A Via Varejo, dona
das Casas Bahia e do Ponto Frio, fechou acordo com
o Ministério Público do Trabalho (MPT) para pagar R$ 4,5 milhões por
duas ações civis públicas de assédio moral contra funcionários de lojas da
Casas Bahia. Os casos aconteceram em diversas lojas do interior de São Paulo e
levaram a empresa a ser condenada em primeira e segunda instância.
As ações são de 2010 e
2016 e foram movidas pelo MPT a partir de relatos dos funcionários e de
denúncias dos sindicatos. Em uma das ações, que se refere ao centro de
distribuição de Jundiaí, houve demissões de funcionários que participaram do
movimento grevista em agosto de 2008, incluindo membros da CIPA, que não
poderiam ser dispensados.
A outra ação reúne
diversas denúncias de assédio moral em lojas do interior de São Paulo, muitas
em decorrência do descumprimento das metas de venda. Em Presidente Prudente, o
funcionário que não atingisse a meta era submetido a constrangimentos, sendo
obrigado a imitar animais ou dançar na frente de todos, durante as reuniões.
Em São João da Boa Vista,
os funcionários eram obrigados a fazer venda “casada” de garantia, com
explícita orientação de enganar o cliente.

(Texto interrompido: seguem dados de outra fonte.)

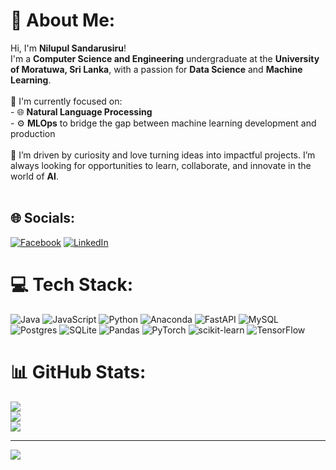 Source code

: # 💫 About Me:
Hi, I'm **Nilupul Sandarusiru**!  <br>I'm a **Computer Science and Engineering** undergraduate at the **University of Moratuwa, Sri Lanka**, with a passion for **Data Science** and **Machine Learning**.  <br><br>📖 I'm currently focused on:  <br>- 🌐 **Natural Language Processing**  <br>- ⚙️ **MLOps** to bridge the gap between machine learning development and production  <br><br>🎯 I’m driven by curiosity and love turning ideas into impactful projects. I’m always looking for opportunities to learn, collaborate, and innovate in the world of **AI**.  <br><br>


## 🌐 Socials:
[![Facebook](https://img.shields.io/badge/Facebook-%231877F2.svg?logo=Facebook&logoColor=white)](https://www.facebook.com/nilupul.sandarusiru.1) [![LinkedIn](https://img.shields.io/badge/LinkedIn-%230077B5.svg?logo=linkedin&logoColor=white)](www.linkedin.com/in/nilupul-sandarusiru-5578b1262) 

# 💻 Tech Stack:
![Java](https://img.shields.io/badge/java-%23ED8B00.svg?style=for-the-badge&logo=openjdk&logoColor=white) ![JavaScript](https://img.shields.io/badge/javascript-%23323330.svg?style=for-the-badge&logo=javascript&logoColor=%23F7DF1E) ![Python](https://img.shields.io/badge/python-3670A0?style=for-the-badge&logo=python&logoColor=ffdd54) ![Anaconda](https://img.shields.io/badge/Anaconda-%2344A833.svg?style=for-the-badge&logo=anaconda&logoColor=white) ![FastAPI](https://img.shields.io/badge/FastAPI-005571?style=for-the-badge&logo=fastapi) ![MySQL](https://img.shields.io/badge/mysql-4479A1.svg?style=for-the-badge&logo=mysql&logoColor=white) ![Postgres](https://img.shields.io/badge/postgres-%23316192.svg?style=for-the-badge&logo=postgresql&logoColor=white) ![SQLite](https://img.shields.io/badge/sqlite-%2307405e.svg?style=for-the-badge&logo=sqlite&logoColor=white) ![Pandas](https://img.shields.io/badge/pandas-%23150458.svg?style=for-the-badge&logo=pandas&logoColor=white) ![PyTorch](https://img.shields.io/badge/PyTorch-%23EE4C2C.svg?style=for-the-badge&logo=PyTorch&logoColor=white) ![scikit-learn](https://img.shields.io/badge/scikit--learn-%23F7931E.svg?style=for-the-badge&logo=scikit-learn&logoColor=white) ![TensorFlow](https://img.shields.io/badge/TensorFlow-%23FF6F00.svg?style=for-the-badge&logo=TensorFlow&logoColor=white)
# 📊 GitHub Stats:
![](https://github-readme-stats.vercel.app/api?username=nilupul20&theme=dark&hide_border=true&include_all_commits=true&count_private=false)<br/>
![](https://github-readme-streak-stats.herokuapp.com/?user=nilupul20&theme=dark&hide_border=true)<br/>
![](https://github-readme-stats.vercel.app/api/top-langs/?username=nilupul20&theme=dark&hide_border=true&include_all_commits=true&count_private=false&layout=compact)

---
[![](https://visitcount.itsvg.in/api?id=nilupul20&icon=0&color=0)](https://visitcount.itsvg.in)

<!-- Proudly created with GPRM ( https://gprm.itsvg.in ) -->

A imposição se apoiava em
comunicados da coordenação regional de vendas aos gerentes.
Caso semelhante também
ocorreu na loja de Sorocaba, onde, além da venda casada, a venda chamada
"boca do caixa" – sem pagamento de comissão ao vendedor – era usada
como meio de punição dos trabalhadores.
O juiz Marcelo Chaim
Chohfi afirma em uma das sentenças que as ações individuais eram cômodas e
lucrativas para empresa. “Constranger empregados para o cumprimento de metas e,
também, impor-lhes a obrigação de enganar clientes através da chamada ‘venda casada’,
certamente traz benefícios econômicos à reclamada.”
O advogado e professor de
direito Welington Arruda afirma que os empregados foram usados para a obtenção
de benefícios econômicos e comerciais cada vez maiores, por meio de práticas de
assédio e ilegalidades de ordem coletiva. “Importa salientar que a decisão,
apesar de possuir viés trabalhista, demonstra inegável crime contra o
consumidor, quando deixa clara a sede de vender a qualquer custo produtos
casados, sendo, muitas vezes, praticamente, uma obrigatoriedade, o que é vedado
pelo Código de Defesa do Consumidor”, afirmou.
Acordo
O acordo, firmado com o
Ministério Público do Trabalho no dia 15 de abril prevê, além da indenização
trabalhista, uma série de obrigações que a Via Varejo deve cumprir. Entre elas
está o comprometimento de não praticar nenhum ato de assédio moral, de
assegurar um ambiente de trabalho digno e respeitoso aos funcionários e de
manter, permanentemente, mecanismos como ouvidoria.
A empresa também deverá
oferecer aos empregados cursos sobre assédio moral, discriminação e coação no
trabalho, com enfoque na saúde física e mental do trabalhador. Em caso de
descumprimento dessas obrigações, a empresa deverá pagar multa de R$ 50 mil por
cláusula, com um teto anual de R$ 1,2 milhão.
A indenização de R$ 4,5
milhões teve a primeira das 12 parcelas paga no mês passado. O valor será
destinado a projetos de finalidade social ou a entidades privadas. A
procuradora regional do trabalho Adriana Bezerra, que participou da formulação
do acordo, afirma que, sem dúvida, o resultado foi interessante, já que, apesar
de duas condenações, não havia trânsito julgado.
Ela explica que o valor
não será revertido aos trabalhadores, mas à sociedade. “Nós formamos um grupo
de trabalho no Ministério Público para estudar qual será a destinação desse
valor”, afirmou. “A intenção é que ele seja o mais abrangente possível e o mais
benéfico possível para a sociedade local, para a região do local do dano.”
A advogada trabalhista e
sindical Cristina Buchignani explica que é comum o valor de acordos e multas em
processos dessa natureza ir para ações educativas. “Reverter ao funcionário não
teria uma expressividade no âmbito coletivo, que é o que se tenta proteger. O
objetivo é eliminar o assédio e ações de constrangimento no ambiente de
trabalho como um todo, e não pontualmente. Esse é o objetivo”, afirmou. “É
fazer algo que possa educar e preparar as pessoas para que isso não aconteça
mais. Foi um acordo positivo.”
Em nota, a Via Varejo
afirmou que “repudia qualquer ato que viole seu Código de Conduta Ética,
documento que visa garantir um ambiente de trabalho harmonioso e livre de
qualquer situação desrespeitosa”. Sobre o acordo celebrado, a empresa disse que
”se tratam de casos antigos, que ocorreram há quase 10 anos, e reforça
que tem como principal objetivo regularizar tais práticas anteriores,
enfatizando o compromisso com os valores da Companhia”.